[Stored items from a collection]
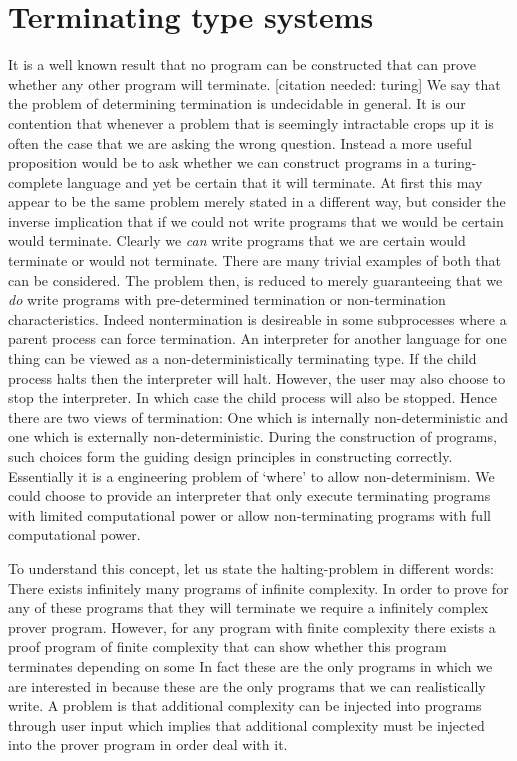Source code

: \documentclass[11pt]{article}
\begin{document}
\section*{Terminating type systems}
It is a well known result that no program can be constructed that can prove whether any other program will terminate. [citation needed: turing]
We say that the problem of determining termination is undecidable in general.
It is our contention that whenever a problem that is seemingly intractable crops up it is often the case that we are asking the wrong question.
Instead a more useful proposition would be to ask whether we can construct programs in a turing-complete language and yet be certain that it will terminate.
At first this may appear to be the same problem merely stated in a different way, but consider the inverse implication that if we could not write programs that we would be certain would terminate.
Clearly we \emph{can} write programs that we are certain would terminate or would not terminate. 
There are many trivial examples of both that can be considered.
The problem then, is reduced to merely guaranteeing that we \emph{do} write programs with pre-determined termination or non-termination characteristics.
Indeed nontermination is desireable in some subprocesses where a parent process can force termination. 
An interpreter for another language for one thing can be viewed as a non-deterministically terminating type. 
If the child process halts then the interpreter will halt. 
However, the user may also choose to stop the interpreter. In which case the child process will also be stopped.
Hence there are two views of termination: One which is internally non-deterministic and one which is externally non-deterministic.
During the construction of programs, such choices form the guiding design principles in constructing correctly.
Essentially it is a engineering problem of `where' to allow non-determinism. We could choose to provide an interpreter that only execute terminating programs with limited computational power or allow non-terminating 
programs with full computational power.

To understand this concept, let us state the halting-problem in different words:
There exists infinitely many programs of infinite complexity. In order to prove for any of these programs that they will terminate we require a infinitely complex prover program.
However, for any program with finite complexity there exists a proof program of finite complexity that can show whether this program terminates depending on some 
In fact these are the only programs in which we are interested in because these are the only programs that we can realistically write. 
A problem is that additional complexity can be injected into programs through user input which implies that additional complexity must be injected into the prover program in order deal with it.
\end{document}
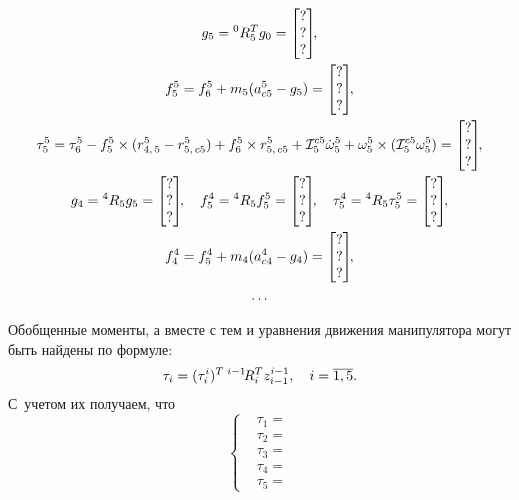 \begin{gather}
    g_5= {}^0R_5^T g_0 =
    \begin{bmatrix}
        ? \\ ? \\ ?
    \end{bmatrix}\!\!,
    \\
    f^5_5 = f^5_{6} + m_5(a^5_{c5} - g_5) =
    \begin{bmatrix}
        ? \\ ? \\ ?
    \end{bmatrix}\!\!,
    \\
    \tau^5_5 = \tau^5_6 - f^5_5\times(r^5_{4,\,5} - r^5_{5,\,c5}) + f^5_6 \times r^5_{5,\,c5} + \mathcal{I}^{c5}_5\dot\omega^5_5 + \omega_5^5\times(\mathcal{I}^{c5}_5\omega_5^5) =
    \begin{bmatrix}
        ? \\ ? \\ ?
    \end{bmatrix}\!\!,
    \\
    g_4 = {}^4R_5g_5 =
    \begin{bmatrix}
        ? \\ ? \\ ?
    \end{bmatrix}\!\!,
    \quad
    f^4_5 = {}^{4}R_5f^5_5 =
    \begin{bmatrix}
        ? \\ ? \\ ?
    \end{bmatrix}\!\!,
    \quad
    \tau^4_5 = {}^{4}R_5\tau^5_5 =
    \begin{bmatrix}
        ? \\ ? \\ ?
    \end{bmatrix}\!\!,
    \\
    f^4_4 = f^4_{5} + m_4(a^4_{c4} - g_4) =
    \begin{bmatrix}
        ? \\ ? \\ ?
    \end{bmatrix}\!\!,
    \\
    \ldots \notag
\end{gather}

Обобщенные моменты, а вместе с тем и уравнения движения манипулятора могут быть найдены по формуле:
\begin{equation}
    \tau_i = (\tau^i_i)^T \: {}^{i-1}\!R_i^T z^{i-1}_{i-1}	, \quad i = \overline{1,5}\ldotp
\end{equation}
С~учетом их получаем, что
\begin{equation}\label{eq_system_of_equations_2}
	\left\{
	\begin{aligned}
		\!&\tau_1 = \\
		\!&\tau_2 = \\
		\!&\tau_3 = \\
		\!&\tau_4 = \\
		\!&\tau_5 =
	\end{aligned}
	\right.
\end{equation}

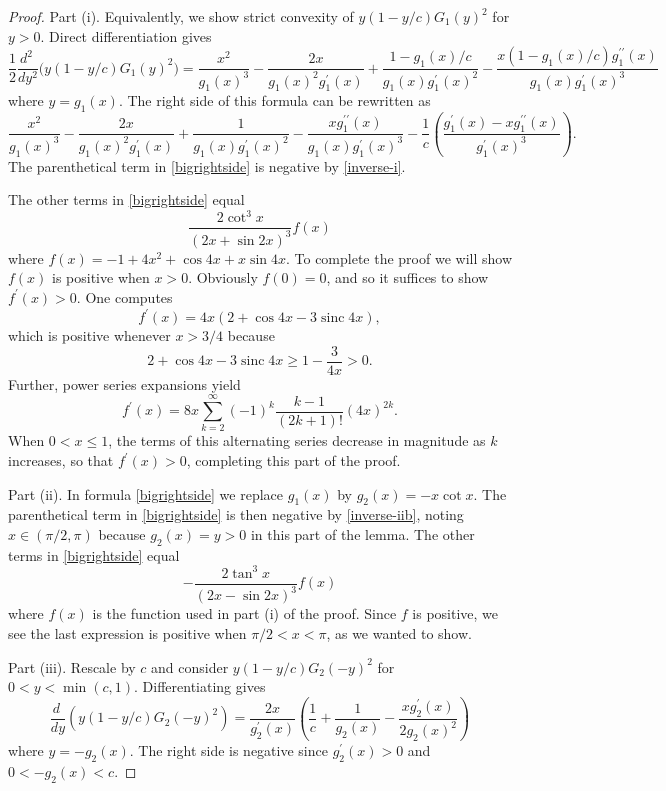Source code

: \documentclass[12pt,reqno]{amsart}
\theoremstyle{definition}
\newcommand{\go}{G_1}
\newcommand{\gt}{G_2}
\newcommand{\sinc}{\operatorname{sinc}}
\begin{document}
\begin{proof}
Part (i). Equivalently, we show strict convexity of $y(1-y/c)\go(y)^2$ for $y>0$. Direct differentiation gives
\[
\frac{1}{2} \frac{d^2\ }{dy^2} \big( y(1-y/c)\go(y)^2 \big) 
=  \frac{x^2}{g_1(x)^3} - \frac{2 x}{g_1(x)^2 g_1^\prime(x)} + \frac{1 - g_1(x)/c}{g_1(x) g_1^\prime(x)^2} - \frac{x (1- g_1(x)/c) g_1^{\prime \prime}(x)}{g_1(x) g_1^\prime(x)^3}
\]
where $y=g_1(x)$. The right side of this formula can be rewritten as
%
\begin{equation} \label{bigrightside}
\frac{x^2}{g_1(x)^3} - \frac{2 x}{g_1(x)^2 g_1^\prime(x)} + \frac{1}{g_1(x) g_1^\prime(x)^2} - \frac{x g_1^{\prime \prime}(x)}{g_1(x) g_1^\prime(x)^3} - \frac{1}{c} \left( \frac{g_1^\prime(x) - x g_1^{\prime \prime}(x)}{g_1^\prime(x)^3} \right) . 
\end{equation}
%
The parenthetical term in \eqref{bigrightside} is negative by \eqref{inverse-i}.

The other terms in \eqref{bigrightside} equal 
\[
\frac{2\cot^3 x}{(2x + \sin 2x)^3} f(x)
\]
where $f(x) = -1 + 4x^2 + \cos 4x + x \sin 4x$. To complete the proof we will show $f(x)$ is positive when $x>0$. Obviously $f(0)=0$, and so it suffices to show $f^\prime(x)>0$. One computes
\[
f^\prime(x) = 4x ( 2 + \cos 4x - 3 \sinc 4x) ,
\]
which is positive whenever $x>3/4$ because 
\[
2 + \cos 4x - 3 \sinc 4x \geq 1 - \frac{3}{4x} > 0.
\]
Further, power series expansions yield
\[
f^\prime(x) = 8x \sum_{k=2}^\infty (-1)^k \frac{k-1}{(2k+1)!} (4x)^{2k} .
\]
When $0 < x \leq 1$, the terms of this alternating series decrease in magnitude as $k$ increases, so that $f^\prime(x)>0$, completing this part of the proof. 

Part (ii). In formula \eqref{bigrightside} we replace $g_1(x)$ by $g_2(x)=-x \cot x$. The parenthetical term in \eqref{bigrightside} is then negative by \eqref{inverse-iib}, noting 
$x \in (\pi/2,\pi)$ because $g_2(x)=y>0$ in this part of the lemma. The other terms in \eqref{bigrightside} equal
\[
-\frac{2\tan^3 x}{(2x - \sin 2 x)^3} f(x)
\]
where $f(x)$ is the function used in part (i) of the proof. Since $f$ is positive, we see the last expression is positive when $\pi/2<x<\pi$, as we wanted to show.

Part (iii). Rescale by $c$ and consider $y(1-y/c)\gt(-y)^2$ for $0<y<\min(c,1)$. Differentiating gives
\[
\frac{d\ }{dy} \left( y(1-y/c)\gt(-y)^2 \right) = \frac{2x}{g_2^\prime(x)} \left( \frac{1}{c}  + \frac{1}{g_2(x)} - \frac{x g_2^\prime(x)}{2g_2(x)^2} \right) 
\]
where $y=-g_2(x)$. The right side is negative since $g_2^\prime(x)>0$ and $0<-g_2(x)<c$. 
\end{proof}
\end{document}
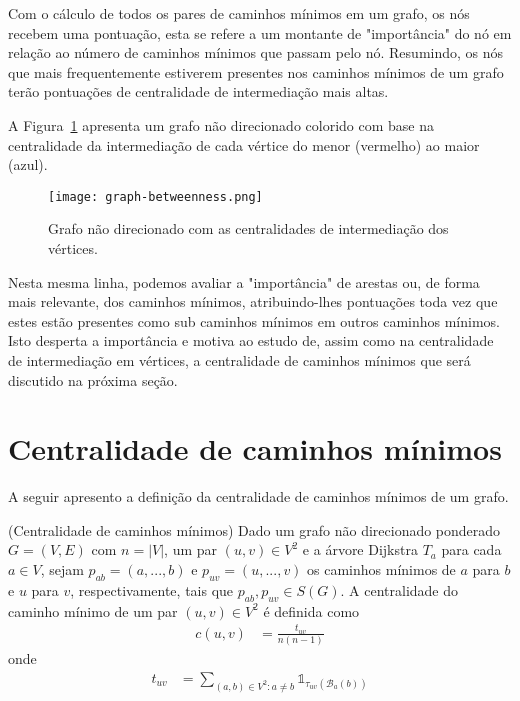 Com o cálculo de todos os pares de caminhos mínimos em um grafo, os nós recebem uma pontuação, esta se refere a um montante de "importância" do nó em relação ao número de caminhos mínimos que passam pelo nó. Resumindo, os nós que mais frequentemente estiverem presentes nos caminhos mínimos de um grafo terão pontuações de centralidade de intermediação mais altas.

A Figura~\ref{sec3:graph-betweenness} apresenta um grafo não direcionado colorido com base na centralidade da intermediação de cada vértice do menor (vermelho) ao maior (azul).

\begin{figure}[!htb]
    \centering
    \texttt{[image: graph-betweenness.png]}
    \caption{Grafo não direcionado com as centralidades de intermediação dos vértices.}
    \label{sec3:graph-betweenness}
\end{figure}

Nesta mesma linha, podemos avaliar a "importância" de arestas ou, de forma mais relevante, dos caminhos mínimos, atribuindo-lhes pontuações toda vez que estes estão presentes como sub caminhos mínimos em outros caminhos mínimos. Isto desperta a importância e motiva ao estudo de, assim como na centralidade de intermediação em vértices, a centralidade de caminhos mínimos que será discutido na próxima seção.

\section{Centralidade de caminhos mínimos}
A seguir apresento a definição da centralidade de caminhos mínimos de um grafo.

\begin{definition}
    (Centralidade de caminhos mínimos) Dado um grafo não direcionado ponderado $G = (V, E)$ com $n = |V|$, um par $(u, v) \in V^2$ e a árvore Dijkstra $T_a$ para cada $a \in V$, sejam $p_{ab} = (a,...,b)$ e $p_{uv} = (u,...,v)$ os caminhos mínimos de $a$ para $b$ e $u$ para $v$, respectivamente, tais que $p_{ab}, p_{uv} \in S(G)$. A centralidade do caminho mínimo de um par $(u, v) \in V^2$ é definida como
    \begin{align*}
        c(u, v) &= \frac{t_{uv}}{n(n - 1)}
    \end{align*}
    onde
    \begin{align*}
        t_{uv} &= \sum_{(a,b) \in V^2 : a \neq b} \mathbb{1}_{\tau_{uv}(\mathcal{B}_a(b))}
    \end{align*}
\end{definition}

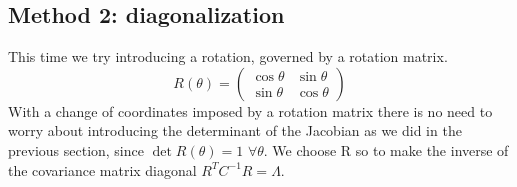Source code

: \documentclass[a4paper,11pt,fleqn]{article}
\begin{document}
\subsection{Method 2: diagonalization}

This time we try introducing a rotation, governed by a rotation matrix.
\begin{equation}
    R(\theta) = 
    \begin{pmatrix}
        \cos{\theta} & \sin{\theta} \\
        \sin{\theta} & \cos{\theta} 
    \end{pmatrix}
\end{equation}
With a change of coordinates imposed by a rotation matrix there is no need
to worry about introducing the determinant of the Jacobian as we did in the
previous section, since $\det{R(\theta)}=1$ $\forall \theta$.
We choose R so to make the inverse of the covariance matrix diagonal $R^T C^{-1} R = \Lambda$.
\end{document}
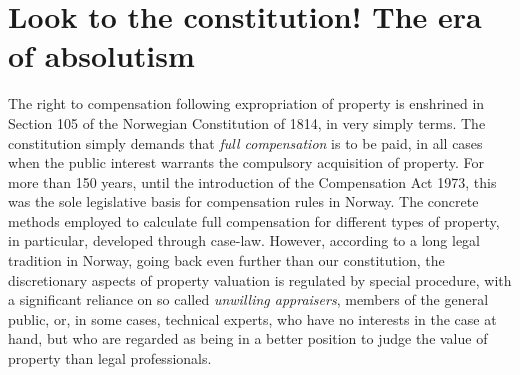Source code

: %

\section{Look to the constitution! The era of absolutism}\label{sec:ab}

The right to compensation following expropriation of property is enshrined in Section 105 of the Norwegian Constitution of 1814, in very simply terms. The constitution simply demands that \emph{full compensation} is to be paid, in all cases when the public interest warrants the compulsory acquisition of property. For more than 150 years, until the introduction of the Compensation Act 1973, this was the sole legislative basis for compensation rules in Norway. The concrete methods employed to calculate full compensation for different types of property, in particular, developed through case-law. However, according to a long legal tradition in Norway, going back even further than our constitution, the discretionary aspects of property valuation is regulated by special procedure, with a significant reliance on so called \emph{unwilling appraisers}, members of the general public, or, in some cases, technical experts, who have no interests in the case at hand, but who are regarded as being in a better position to judge the value of property than legal professionals.

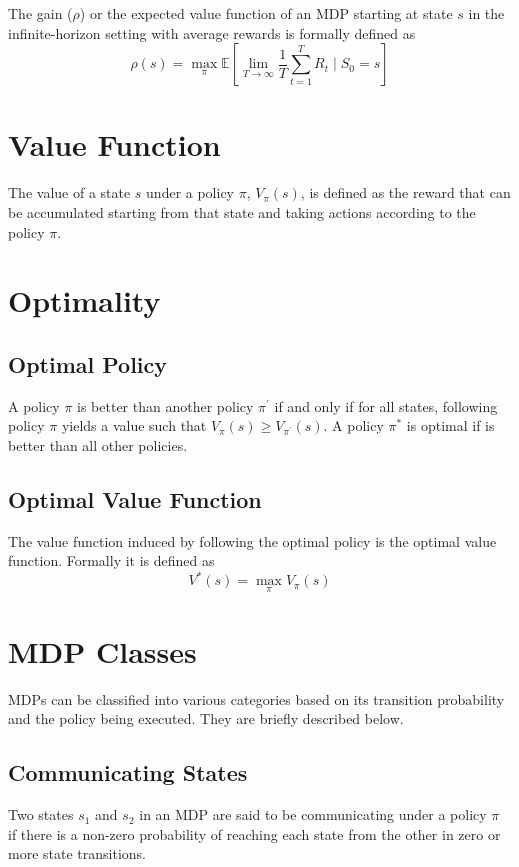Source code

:The gain ($\rho$) or the expected value function of an MDP starting at state $s$ in the infinite-horizon setting with average rewards is formally defined as
$$\rho(s) = \max_\pi \mathbb{E}\left[\lim_{T \to \infty} \frac{1}{T} \sum_{t=1}^{T} R_t \mid S_0 = s\right]$$

\section{Value Function}

The value of a state $s$ under a policy $\pi$, $V_\pi(s)$, is defined as the reward that can be accumulated starting from that state and taking actions according to the policy $\pi$. 

\section{Optimality}

\subsection{Optimal Policy}

A policy $\pi$ is better than another policy $\pi^\prime$ if and only if for all states, following policy $\pi$ yields a value such that $V_\pi(s) \ge V_{\pi^\prime} (s)$.
A policy $\pi^*$ is optimal if is better than all other policies.

\subsection{Optimal Value Function}

The value function induced by following the optimal policy is the optimal value function. Formally it is defined as
$$V^*(s) = \max_\pi V_\pi(s)$$

\section{MDP Classes}

MDPs can be classified into various categories based on its transition probability and the policy being executed. They are briefly described below.

\subsection{Communicating States}

Two states $s_1$ and $s_2$ in an MDP are said to be communicating under a policy $\pi$ if there is a non-zero probability of reaching each state from the other in zero or more state transitions.

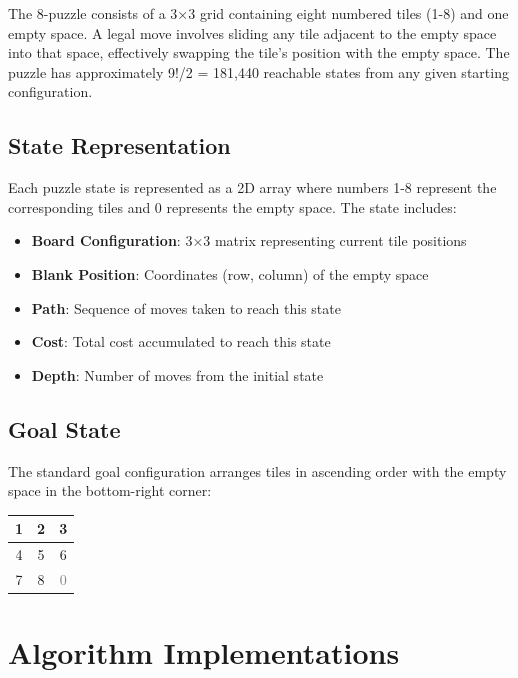 \documentclass[11pt,a4paper]{article}
\begin{document}
The 8-puzzle consists of a 3×3 grid containing eight numbered tiles (1-8) and one empty space. A legal move involves sliding any tile adjacent to the empty space into that space, effectively swapping the tile's position with the empty space. The puzzle has approximately 9!/2 = 181,440 reachable states from any given starting configuration.

\subsection{State Representation}

Each puzzle state is represented as a 2D array where numbers 1-8 represent the corresponding tiles and 0 represents the empty space. The state includes:

\begin{itemize}
\item \textbf{Board Configuration}: 3×3 matrix representing current tile positions
\item \textbf{Blank Position}: Coordinates (row, column) of the empty space
\item \textbf{Path}: Sequence of moves taken to reach this state
\item \textbf{Cost}: Total cost accumulated to reach this state
\item \textbf{Depth}: Number of moves from the initial state
\end{itemize}

\subsection{Goal State}

The standard goal configuration arranges tiles in ascending order with the empty space in the bottom-right corner:

\begin{center}
\begin{tabular}{|c|c|c|}
\hline
1 & 2 & 3 \\
\hline
4 & 5 & 6 \\
\hline
7 & 8 & \textcolor{gray}{0} \\
\hline
\end{tabular}
\end{center}

\section{Algorithm Implementations}
\end{document}
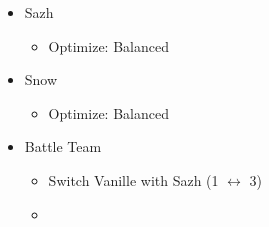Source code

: \begin{multicols}{2}
\begin{menu}
\begin{itemize}
\begin{itemize}
\begin{itemize}
				      \end{itemize}
				\item Sazh
				      \begin{itemize}
					      \item Optimize: Balanced
				      \end{itemize}
				\item Snow
				      \begin{itemize}
					      \item Optimize: Balanced
				      \end{itemize}
			\end{itemize}
			\paradigm
			\begin{itemize}
				\item Battle Team
				      \begin{itemize}
					      \item Switch Vanille with Sazh (1 $\leftrightarrow$ 3)
					      \item {}%
					            {\paradigmline{\com}{\com}{\med}}%
					            {\paradigmline[2]{\textit{\com}}{\textit{\com}}{\textit{(\rav)}}}%
					            {\paradigmline{(\sen)}{\sen}{(\med)}}%
					            {\paradigmline{\syn}{\rav}{\rav}}%
					            {\paradigmline{\rav}{\rav}{\sab}}%
					            {\paradigmline{\rav}{\rav}{\rav}}
				      \end{itemize}
			\end{itemize}
		\end{itemize}


\end{menu}
\end{multicols}
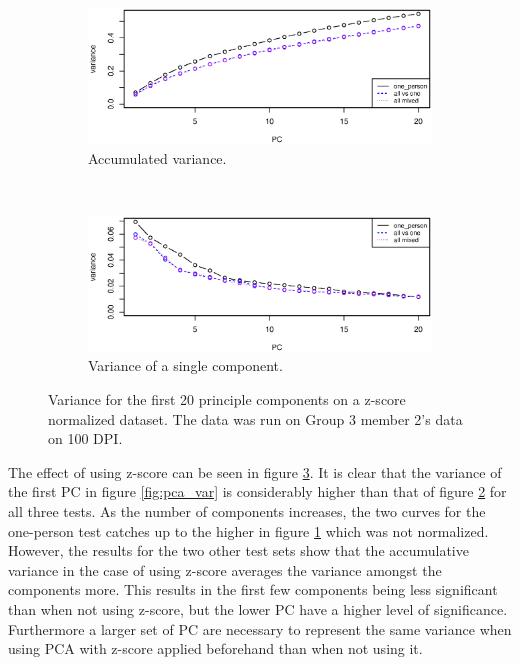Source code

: \begin{figure}[H]
\centering
\begin{subfigure}{0.70\textwidth}
\centering
\includegraphics[width=\textwidth]{graphics/pca_acc_variance_zs}
\caption{Accumulated variance.}
\label{fig:pca_accumulated_var_zscore}
\end{subfigure}\\[-1cm]
\begin{subfigure}{0.70\textwidth}
\centering
\includegraphics[width=\textwidth]{graphics/pca_variance_zs}
\caption{Variance of a single component.}
\label{fig:pca_var_zscore}
\end{subfigure}
\caption[PCA variance when data is normalized using z-score.]{Variance for the first 20 principle components on a z-score normalized dataset.
The data was run on Group 3 member 2's data on 100 DPI. }
\label{fig:variance_zscore}
\end{figure}



The effect of using z-score can be seen in figure \ref{fig:variance_zscore}.
It is clear that the variance of the first PC in figure \ref{fig:pca_var} is considerably higher than that of figure \ref{fig:pca_var_zscore} for all three tests.
As the number of components increases, the two curves for the one-person test catches up to the higher in figure \ref{fig:pca_accumulated_var_zscore} which was not normalized.
However, the results for the two other test sets show that the accumulative variance in the case of using z-score averages the variance amongst the components more.
This results in the first few components being less significant than when not using z-score, but the lower PC have a higher level of significance.
Furthermore a larger set of PC are necessary to represent the same variance when using PCA with z-score applied beforehand than when not using it.



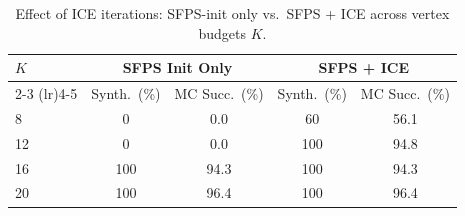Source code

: \begin{table}[htbp]
\centering
\caption{Effect of ICE iterations: SFPS-init only vs.\ SFPS + ICE across vertex budgets $K$.}
\label{tab:vsel_ksweep}
\begin{tabular}{l c c c c}
\toprule
$K$ & \multicolumn{2}{c}{\textbf{SFPS Init Only}} & \multicolumn{2}{c}{\textbf{SFPS + ICE}} \\
\cmidrule(lr){2-3} \cmidrule(lr){4-5}
 & Synth.\ (\%) & MC Succ.\ (\%) & Synth.\ (\%) & MC Succ.\ (\%) \\
\midrule
8 & 0 & 0.0 & 60 & 56.1 \\
12 & 0 & 0.0 & 100 & 94.8 \\
16 & 100 & 94.3 & 100 & 94.3 \\
20 & 100 & 96.4 & 100 & 96.4 \\
\bottomrule
\end{tabular}
\end{table}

> **Problem to solve**
Search the entries above for the word "data" and copy each line where it appears.

> **Response for this exercise**
\caption[PCA variance when data is normalized using z-score.]{Variance for the first 20 principle components on a z-score normalized dataset.
The data was run on Group 3 member 2's data on 100 DPI. }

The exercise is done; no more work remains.